Contrary to the professor’s statement, the Itakka is actually known in Swedo-Finnish folklore as a winter spirit, though I have that information verbally and can’t provide a reference. In any case, it first appeared as a Wendigo in a story by Algernon Blackwood nearly a century before Derleth wrote his own tale. As to what it would be doing in a graveyard…
Myra is a real place you can find on a map. There’s nothing left of the old town except some ruined buildings, all on private land, and none of which can be seen or easily reached from the road. Google Maps will give some intriguing images from satellite view, including one roofless structure which appears to contain among other things an ancient claw-footed bathtub. The “haunted graveyard” belongs to a family farm a couple of miles from the old town; it’s been defaced by trespassers, so if you go visit, get permission from the owners.
The history of the place is something of a local mystery. When the older generation was young, it was spoken about sparingly; horrible events happened there long ago, apparently, and it wasn’t fit conversation. From what little I’ve been able to find out, there were until recently a few surviving board-built structures, a tiny hamlet that acted as support camp for logging crews harvesting deep into the woods to the east. The rumors I’ve heard were wild ones, about attacks from the local Penobscot natives — almost unheard of — and starvation and cannibalism in the deep midwinter. The more sane accounts mention distance from the river, the rise of the gasoline engine, and the building of the Stud Mill Road itself as the cause of the town’s decline.
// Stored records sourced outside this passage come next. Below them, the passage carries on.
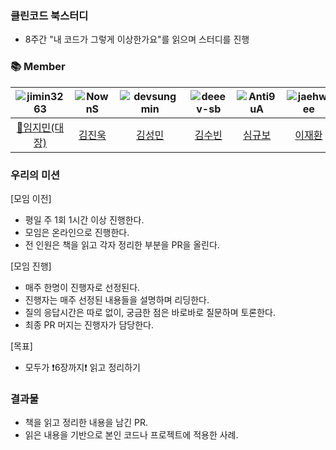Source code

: ### 클린코드 북스터디
- 8주간 "내 코드가 그렇게 이상한가요"를 읽으며 스터디를 진행

### 📚 Member
  <div class="Member">

|![jimin3263](https://images.weserv.nl/?url=https://avatars.githubusercontent.com/u/50178026?v=4"?v=4&h=250&w=250&fit=cover&mask=circle&maxage=7d) | ![NownS](https://images.weserv.nl/?url=https://avatars.githubusercontent.com/u/32464833?v=4?v=4"?v=4&h=250&w=250&fit=cover&mask=circle&maxage=7d) | ![devsungmin](https://images.weserv.nl/?url=https://avatars.githubusercontent.com/u/37958836?v=4&h=250&w=250&fit=cover&mask=circle&maxage=7d)| ![deeev-sb](https://images.weserv.nl/?url=https://avatars.githubusercontent.com/u/46712693?v=4&h=250&w=250&fit=cover&mask=circle&maxage=7d) | ![Anti9uA](https://images.weserv.nl/?url=https://avatars.githubusercontent.com/u/52993882?v=4&h=250&w=250&fit=cover&mask=circle&maxage=7d)| ![jaehwlee](https://images.weserv.nl/?url=https://avatars.githubusercontent.com/u/33409264?v=4&h=250&w=250&fit=cover&mask=circle&maxage=7d)
| :----------------------------------------------------------: | :----------------------------------------------------------: | :----------------------------------------------------------: | :----------------------------------------------------------: | :----------------------------------------------------------: |:----------------------------------------------------------:|
[👑임지민(대장)](https://github.com/jimin3263)       |   [김진욱](https://github.com/NownS)           |           [김성민](https://github.com/devsungmin)            |  [김수빈](https://github/deeev-sb) | [심규보](https://github.com/Anti9uA) | [이재환](https://github.com/jaehwlee)|

  </div>



### 우리의 미션

[모임 이전]

- 평일 주 1회 1시간 이상 진행한다.
- 모임은 온라인으로 진행한다.
- 전 인원은 책을 읽고 각자 정리한 부분을 PR을 올린다.

[모임 진행]

- 매주 한명이 진행자로 선정된다.
- 진행자는 매주 선정된 내용들을 설명하며 리딩한다.
- 질의 응답시간은 따로 없이, 궁금한 점은 바로바로 질문하며 토론한다. 
- 최종 PR 머지는 진행자가 담당한다.

[목표]
- 모두가 ❗️6장까지❗️ 읽고 정리하기

### 결과물

- 책을 읽고 정리한 내용을 남긴 PR.
- 읽은 내용을 기반으로 본인 코드나 프로젝트에 적용한 사례.

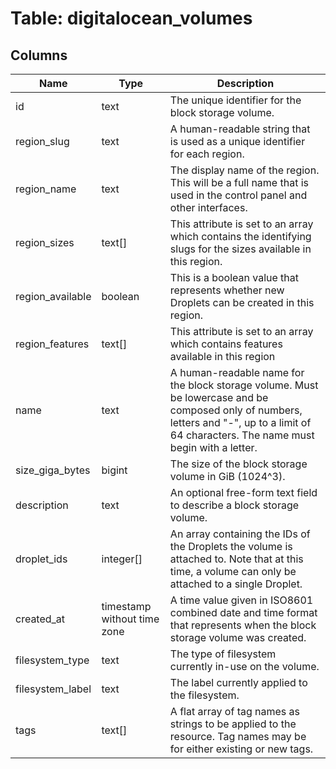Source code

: 
# Table: digitalocean_volumes

## Columns
| Name        | Type           | Description  |
| ------------- | ------------- | -----  |
|id|text|The unique identifier for the block storage volume.|
|region_slug|text|A human-readable string that is used as a unique identifier for each region.|
|region_name|text|The display name of the region.  This will be a full name that is used in the control panel and other interfaces.|
|region_sizes|text[]|This attribute is set to an array which contains the identifying slugs for the sizes available in this region.|
|region_available|boolean|This is a boolean value that represents whether new Droplets can be created in this region.|
|region_features|text[]|This attribute is set to an array which contains features available in this region|
|name|text|A human-readable name for the block storage volume. Must be lowercase and be composed only of numbers, letters and "-", up to a limit of 64 characters. The name must begin with a letter.|
|size_giga_bytes|bigint|The size of the block storage volume in GiB (1024^3).|
|description|text|An optional free-form text field to describe a block storage volume.|
|droplet_ids|integer[]|An array containing the IDs of the Droplets the volume is attached to. Note that at this time, a volume can only be attached to a single Droplet.|
|created_at|timestamp without time zone|A time value given in ISO8601 combined date and time format that represents when the block storage volume was created.|
|filesystem_type|text|The type of filesystem currently in-use on the volume.|
|filesystem_label|text|The label currently applied to the filesystem.|
|tags|text[]|A flat array of tag names as strings to be applied to the resource. Tag names may be for either existing or new tags.|
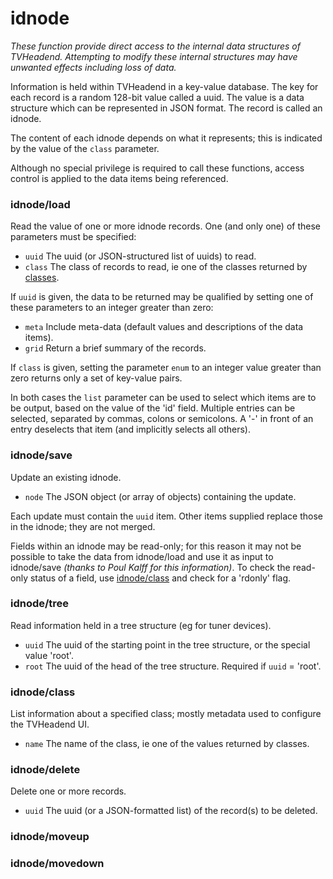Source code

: # idnode

_These function provide direct access to the internal data structures of TVHeadend. Attempting to modify these internal structures may have unwanted effects including loss of data._

Information is held within TVHeadend in a key-value database. The key for each record is a random 128-bit value called a uuid. The value is a data structure which can be represented in JSON format. The record is called an idnode.

The content of each idnode depends on what it represents; this is indicated by the value of the `class` parameter.

Although no special privilege is required to call these functions, access control is applied to the data items being referenced.

### idnode/load

Read the value of one or more idnode records. One (and only one) of these parameters must be specified:

* `uuid` The uuid (or JSON-structured list of uuids) to read.
* `class` The class of records to read, ie one of the classes returned by [classes](raw.md#classes).

If `uuid` is given, the data to be returned may be qualified by setting one of these parameters to an integer greater than zero:

* `meta` Include meta-data (default values and descriptions of the data items).
* `grid` Return a brief summary of the records.

If `class` is given, setting the parameter `enum` to an integer value greater than zero returns only a set of key-value pairs.

In both cases the `list` parameter can be used to select which items are to be output, based on the value of the 'id' field. Multiple entries can be selected, separated by commas, colons or semicolons. A '-' in front of an entry deselects that item (and implicitly selects all others).

### idnode/save

Update an existing idnode.

* `node` The JSON object (or array of objects) containing the update.

Each update must contain the `uuid` item. Other items supplied replace those in the idnode; they are not merged.

Fields within an idnode may be read-only; for this reason it may not be possible to take the data from idnode/load and use it as input to idnode/save _(thanks to Poul Kalff for this information)_. To check the read-only status of a field, use [idnode/class](idnode.md#idnode-class) and check for a 'rdonly' flag.

### idnode/tree

Read information held in a tree structure (eg for tuner devices).

* `uuid` The uuid of the starting point in the tree structure, or the special value 'root'.
* `root` The uuid of the head of the tree structure. Required if `uuid` = 'root'.

### idnode/class

List information about a specified class; mostly metadata used to configure the TVHeadend UI.

* `name` The name of the class, ie one of the values returned by classes.

### idnode/delete

Delete one or more records.

* `uuid` The uuid (or a JSON-formatted list) of the record(s) to be deleted.

### idnode/moveup

### idnode/movedown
Hidden somewhere in the archives of the American Folklore Society is a taped interview about the town’s history. I’ve sought in vain for its location, however, bothering some very patient archivists both there and at the University of Maine, which still offers a class in folklore. Unfortunately, the AFS lacks funds to organize all their collections.
My grateful thanks to Katie Hamilton, a wise and lovely lady and an old friend, who was kind enough to assemble some of the local lore on the place. The misrepresentations are all mine.